Exercise:
Your answer must be the exact lines from the one holding "- footer with" through the end of the entries, with no pictures.

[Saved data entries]
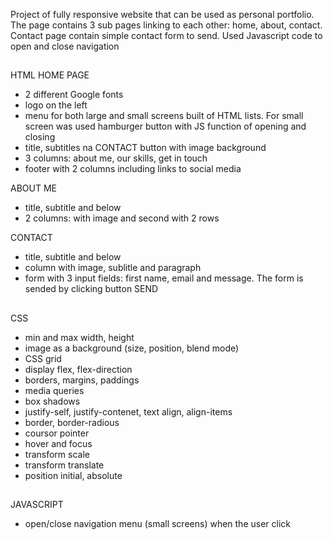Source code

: Project of fully responsive website that can be used as personal portfolio. The page contains 3 sub pages linking to each other: home, about, contact. Contact page contain simple contact form to send. Used Javascript code to open and close navigation 

##
HTML 
HOME PAGE 
- 2 different Google fonts
- logo on the left
- menu for both large and small screens built of HTML lists. For small screen was used hamburger button with JS function of opening and closing
- title, subtitles na CONTACT button with image background
- 3 columns: about me, our skills, get in touch
- footer with 2 columns including links to social media

ABOUT ME
- title, subtitle and below
- 2 columns: with image and second with 2 rows

CONTACT
- title, subtitle and below
- column with image, sublitle and paragraph
- form with 3 input fields: first name, email and message. The form is sended by clicking button SEND

##
CSS
- min and max width, height
- image as a background (size, position, blend mode)
- CSS grid 
- display flex, flex-direction 
- borders, margins, paddings
- media queries
- box shadows
- justify-self, justify-contenet, text align, align-items
- border, border-radious
- coursor pointer
- hover and focus
- transform scale
- transform translate
- position initial, absolute

##
JAVASCRIPT
- open/close navigation menu (small screens) when the user click
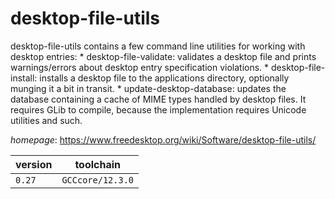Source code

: # desktop-file-utils

desktop-file-utils contains a few command line utilities for working with desktop entries:   * desktop-file-validate: validates a desktop file and prints warnings/errors about desktop entry specification     violations.   * desktop-file-install: installs a desktop file to the applications directory, optionally munging it a bit in transit.   * update-desktop-database: updates the database containing a cache of MIME types handled by desktop files. It requires     GLib to compile, because the implementation requires Unicode utilities and such.

*homepage*: <https://www.freedesktop.org/wiki/Software/desktop-file-utils/>

version | toolchain
--------|----------
``0.27`` | ``GCCcore/12.3.0``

Solved problem:
- footer with 2 columns including links to social media

ABOUT ME
- title, subtitle and below
- 2 columns: with image and second with 2 rows

CONTACT
- title, subtitle and below
- column with image, sublitle and paragraph
- form with 3 input fields: first name, email and message. The form is sended by clicking button SEND

##
CSS
- min and max width, height
- image as a background (size, position, blend mode)
- CSS grid 
- display flex, flex-direction 
- borders, margins, paddings
- media queries
- box shadows
- justify-self, justify-contenet, text align, align-items
- border, border-radious
- coursor pointer
- hover and focus
- transform scale
- transform translate
- position initial, absolute

##
JAVASCRIPT
- open/close navigation menu (small screens) when the user click
Source code

: # desktop-file-utils

desktop-file-utils contains a few command line utilities for working with desktop entries:   * desktop-file-validate: validates a desktop file and prints warnings/errors about desktop entry specification     violations.   * desktop-file-install: installs a desktop file to the applications directory, optionally munging it a bit in transit.   * update-desktop-database: updates the database containing a cache of MIME types handled by desktop files. It requires     GLib to compile, because the implementation requires Unicode utilities and such.

*homepage*: <https://www.freedesktop.org/wiki/Software/desktop-file-utils/>

version | toolchain
--------|----------
``0.27`` | ``GCCcore/12.3.0``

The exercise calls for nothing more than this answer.